§ Your objective
Exact reproduction of all the entries is required, without any of their pictures.

##### Provided entries

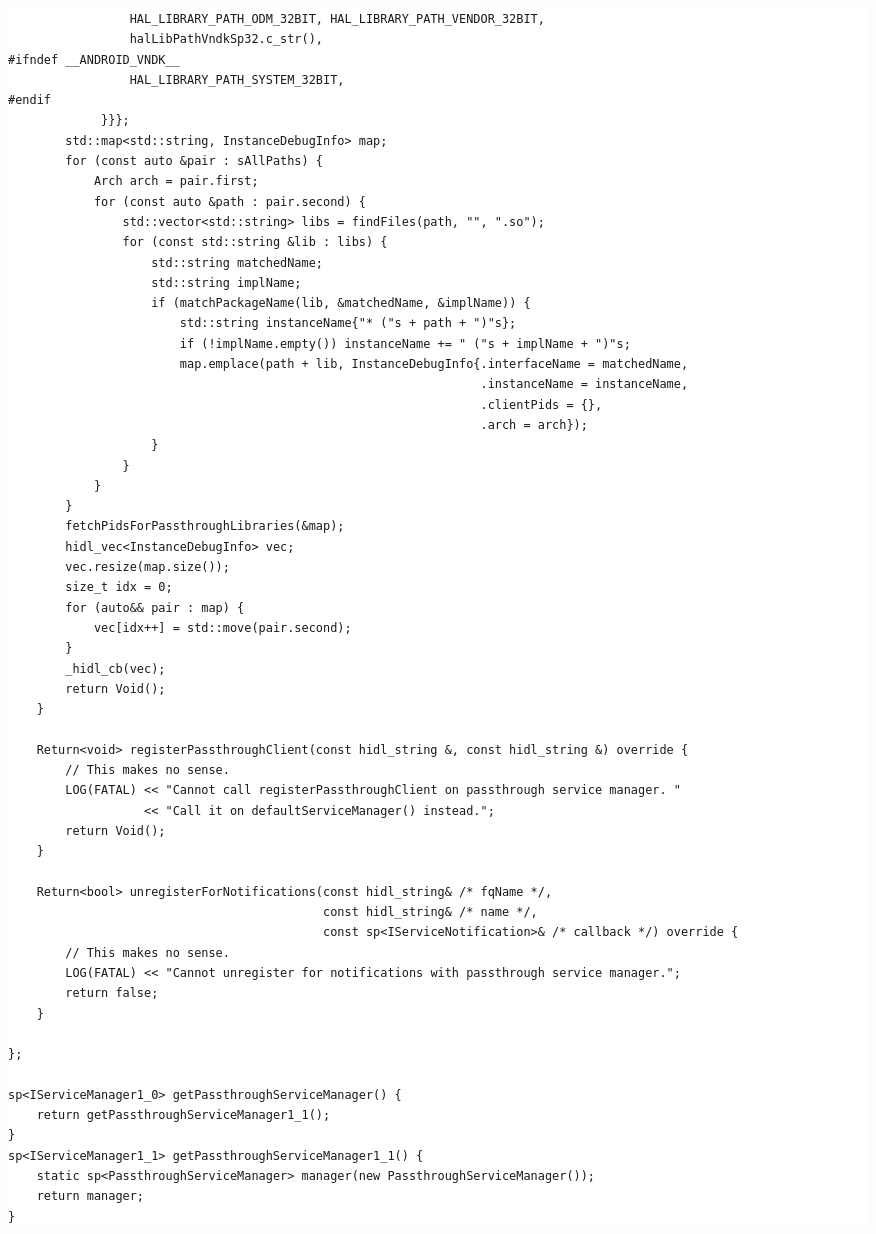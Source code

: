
 ```
                 HAL_LIBRARY_PATH_ODM_32BIT, HAL_LIBRARY_PATH_VENDOR_32BIT,
                 halLibPathVndkSp32.c_str(),
#ifndef __ANDROID_VNDK__
                 HAL_LIBRARY_PATH_SYSTEM_32BIT,
#endif
             }}};
        std::map<std::string, InstanceDebugInfo> map;
        for (const auto &pair : sAllPaths) {
            Arch arch = pair.first;
            for (const auto &path : pair.second) {
                std::vector<std::string> libs = findFiles(path, "", ".so");
                for (const std::string &lib : libs) {
                    std::string matchedName;
                    std::string implName;
                    if (matchPackageName(lib, &matchedName, &implName)) {
                        std::string instanceName{"* ("s + path + ")"s};
                        if (!implName.empty()) instanceName += " ("s + implName + ")"s;
                        map.emplace(path + lib, InstanceDebugInfo{.interfaceName = matchedName,
                                                                  .instanceName = instanceName,
                                                                  .clientPids = {},
                                                                  .arch = arch});
                    }
                }
            }
        }
        fetchPidsForPassthroughLibraries(&map);
        hidl_vec<InstanceDebugInfo> vec;
        vec.resize(map.size());
        size_t idx = 0;
        for (auto&& pair : map) {
            vec[idx++] = std::move(pair.second);
        }
        _hidl_cb(vec);
        return Void();
    }

    Return<void> registerPassthroughClient(const hidl_string &, const hidl_string &) override {
        // This makes no sense.
        LOG(FATAL) << "Cannot call registerPassthroughClient on passthrough service manager. "
                   << "Call it on defaultServiceManager() instead.";
        return Void();
    }

    Return<bool> unregisterForNotifications(const hidl_string& /* fqName */,
                                            const hidl_string& /* name */,
                                            const sp<IServiceNotification>& /* callback */) override {
        // This makes no sense.
        LOG(FATAL) << "Cannot unregister for notifications with passthrough service manager.";
        return false;
    }

};

sp<IServiceManager1_0> getPassthroughServiceManager() {
    return getPassthroughServiceManager1_1();
}
sp<IServiceManager1_1> getPassthroughServiceManager1_1() {
    static sp<PassthroughServiceManager> manager(new PassthroughServiceManager());
    return manager;
}
```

##########

§ Task answer
Source code

:
 ```
                 HAL_LIBRARY_PATH_ODM_32BIT, HAL_LIBRARY_PATH_VENDOR_32BIT,
                 halLibPathVndkSp32.c_str(),
#ifndef __ANDROID_VNDK__
                 HAL_LIBRARY_PATH_SYSTEM_32BIT,
#endif
             }}};
        std::map<std::string, InstanceDebugInfo> map;
        for (const auto &pair : sAllPaths) {
            Arch arch = pair.first;
            for (const auto &path : pair.second) {
                std::vector<std::string> libs = findFiles(path, "", ".so");
                for (const std::string &lib : libs) {
                    std::string matchedName;
                    std::string implName;
                    if (matchPackageName(lib, &matchedName, &implName)) {
                        std::string instanceName{"* ("s + path + ")"s};
                        if (!implName.empty()) instanceName += " ("s + implName + ")"s;
                        map.emplace(path + lib, InstanceDebugInfo{.interfaceName = matchedName,
                                                                  .instanceName = instanceName,
                                                                  .clientPids = {},
                                                                  .arch = arch});
                    }
                }
            }
        }
        fetchPidsForPassthroughLibraries(&map);
        hidl_vec<InstanceDebugInfo> vec;
        vec.resize(map.size());
        size_t idx = 0;
        for (auto&& pair : map) {
            vec[idx++] = std::move(pair.second);
        }
        _hidl_cb(vec);
        return Void();
    }

    Return<void> registerPassthroughClient(const hidl_string &, const hidl_string &) override {
        // This makes no sense.
        LOG(FATAL) << "Cannot call registerPassthroughClient on passthrough service manager. "
                   << "Call it on defaultServiceManager() instead.";
        return Void();
    }

    Return<bool> unregisterForNotifications(const hidl_string& /* fqName */,
                                            const hidl_string& /* name */,
                                            const sp<IServiceNotification>& /* callback */) override {
        // This makes no sense.
        LOG(FATAL) << "Cannot unregister for notifications with passthrough service manager.";
        return false;
    }

};

sp<IServiceManager1_0> getPassthroughServiceManager() {
    return getPassthroughServiceManager1_1();
}
sp<IServiceManager1_1> getPassthroughServiceManager1_1() {
    static sp<PassthroughServiceManager> manager(new PassthroughServiceManager());
    return manager;
}
```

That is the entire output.